In a recent interview, Director of Housing Operations Greg Watson spoke about his time at Embrace Living Communities, his hope for the organization and, its roots within the Council for Health and Human Service Ministries (CHHSM).
How long have you been with Embrace Living Communities?
I’ve worked with Embrace Living Communities for 13 years. I started out at Greencastle of Woodlawn I and Greencastle of Woodlawn II, where I stayed for about seven to eight years or so. Then I went to Greencastle of Morgan Park & Beverly for four years before coming to the Oak Brook offices where I work now.
How did you come to work with the Embrace Living Communities? What attracted you to the organization?
I had been working with Lutheran Social Services on the Southeast side of Chicago. While I was there I knew a person I highly respected who worked for the company, which was Lifelink at the time. This person told me about an opportunity there, how great the company was to work for, and how it was like a family. When I first started working here, other employees would tell me the same thing and soon after I began to experience it for myself.
What were your experiences like at Greencastle of Woodlawn, when you first started?
I kept hearing about how much fun they had. The connections within the communities were a lot more established, and I thought that was very interesting. In my previous experiences, communities were very separated and sustained. But at [formerly] Lifelink, managers told me how there was a culture of doing things together. For example, there was a big dance and all the residents from different communities would go. So overall, there was a lot more connection between the communities and the managers, which really stood out to me.

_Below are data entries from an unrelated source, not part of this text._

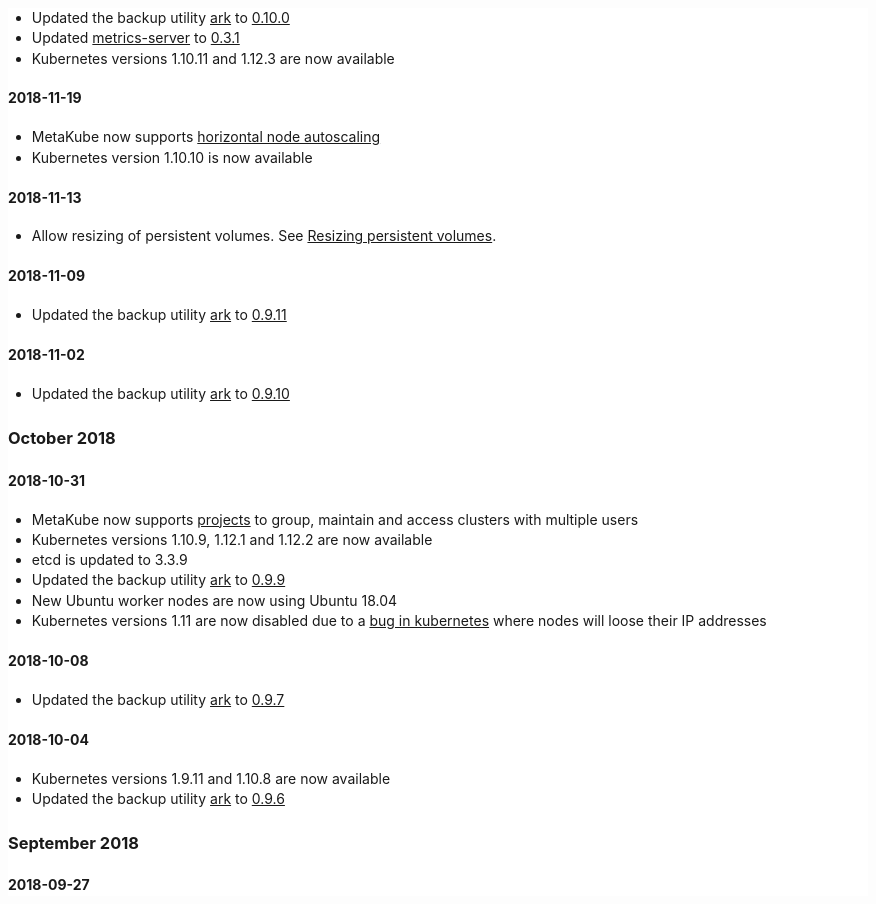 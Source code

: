 * Updated the backup utility [ark](https://github.com/heptio/ark) to [0.10.0](https://github.com/heptio/ark/releases/tag/v0.10.0)
* Updated [metrics-server](https://github.com/kubernetes-incubator/metrics-server) to [0.3.1](https://github.com/kubernetes-incubator/metrics-server/releases/tag/v0.3.1)
* Kubernetes versions 1.10.11 and 1.12.3 are now available

#### 2018-11-19

* MetaKube now supports [horizontal node autoscaling](../../04.tutorials/20.use-horizontal-node-autoscaling/default.en.md)
* Kubernetes version 1.10.10 is now available

#### 2018-11-13

* Allow resizing of persistent volumes. See [Resizing persistent volumes](../../04.tutorials/21.resize-persistent-volume/default.en.md).

#### 2018-11-09

* Updated the backup utility [ark](https://github.com/heptio/ark) to [0.9.11](https://github.com/heptio/ark/releases/tag/v0.9.11)

#### 2018-11-02

* Updated the backup utility [ark](https://github.com/heptio/ark) to [0.9.10](https://github.com/heptio/ark/releases/tag/v0.9.10)

### October 2018

#### 2018-10-31

* MetaKube now supports [projects](../../02.documentation/02.projects/default.en.md) to group, maintain and access clusters with multiple users
* Kubernetes versions 1.10.9, 1.12.1 and 1.12.2 are now available
* etcd is updated to 3.3.9
* Updated the backup utility [ark](https://github.com/heptio/ark) to [0.9.9](https://github.com/heptio/ark/releases/tag/v0.9.9)
* New Ubuntu worker nodes are now using Ubuntu 18.04
* Kubernetes versions 1.11 are now disabled due to a [bug in kubernetes](https://github.com/kubernetes/kubernetes/issues/68270) where nodes will loose their IP addresses

#### 2018-10-08

* Updated the backup utility [ark](https://github.com/heptio/ark) to [0.9.7](https://github.com/heptio/ark/releases/tag/v0.9.7)

#### 2018-10-04

* Kubernetes versions 1.9.11 and 1.10.8 are now available
* Updated the backup utility [ark](https://github.com/heptio/ark) to [0.9.6](https://github.com/heptio/ark/releases/tag/v0.9.6)

### September 2018

#### 2018-09-27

What’s your day-to-day like in your role?
Our day-to-day is very different. We do have weather reviews, we work on operations manual and development programs for team members and things like that. Addressing operational concerns is mostly what I do. Assisting mostly managers, but also the organization as a whole, to align themselves with our vision and the vision of our partners. Sometimes people see this as “compliance,” but it’s more than that. It’s not only knowing the rules, regulations and the laws; but, understanding why they are there, what purpose they are trying to serve and aligning ourselves with them.
I’m fairly new to the Oak Brook office, and I still have one foot on the front line, so I can see how different things affect people in the communities. I can not only see how a policy will be implemented, but also what effect it will have on the community, so that helps guide my position now.
What led you to becoming a part of the Nollau Institute, what stood out to you about it?
I was told about the program by three people within the organization who had gone through it before me and they thought I would really enjoy that type of leadership program. What I found interesting about the class was the spiritual aspect, the connection between leadership traits to your spiritual values, and how those values play a role into your calling. That stood out to me.
How will your involvement with Nollau and CHHSM impact your work at ELC?
The Nollau Institute is all about knowing your organization from a mission, vision and value perspective and understanding your part in manifesting and living those things out. Being a part of Nollau and CHHSM has given my work more purpose and clarity. It reinforces the calling to be of service to others as the reason we do what we do.
Why are programs like Nollau important?
It helps to understand yourself as a leader and sets out to enhance your purpose and effectiveness with the organization.
What things do you think set ELC apart from other housing providers?
We truly care for and take care of our team members and the residents we serve. It’s about the people, not just maintaining the communities. Also, we make every attempt to develop people and that’s important to the development of the organization.
What are some of the biggest challenges affordable housing providers face, and how does ELC overcome those obstacles?
Funding and budget constraints are the biggest challenges. We would like to expand our services to other communities and do more activities and functions with our residents, however, the funding is not there, so the teams get creative and do things that aren’t costly, but still show we care.
What are you most looking forward to for ELC this year?
I’m looking forward to the development of our teams. We have a number of people in new challenging positions, so I look forward to assisting their growth and development within the organization.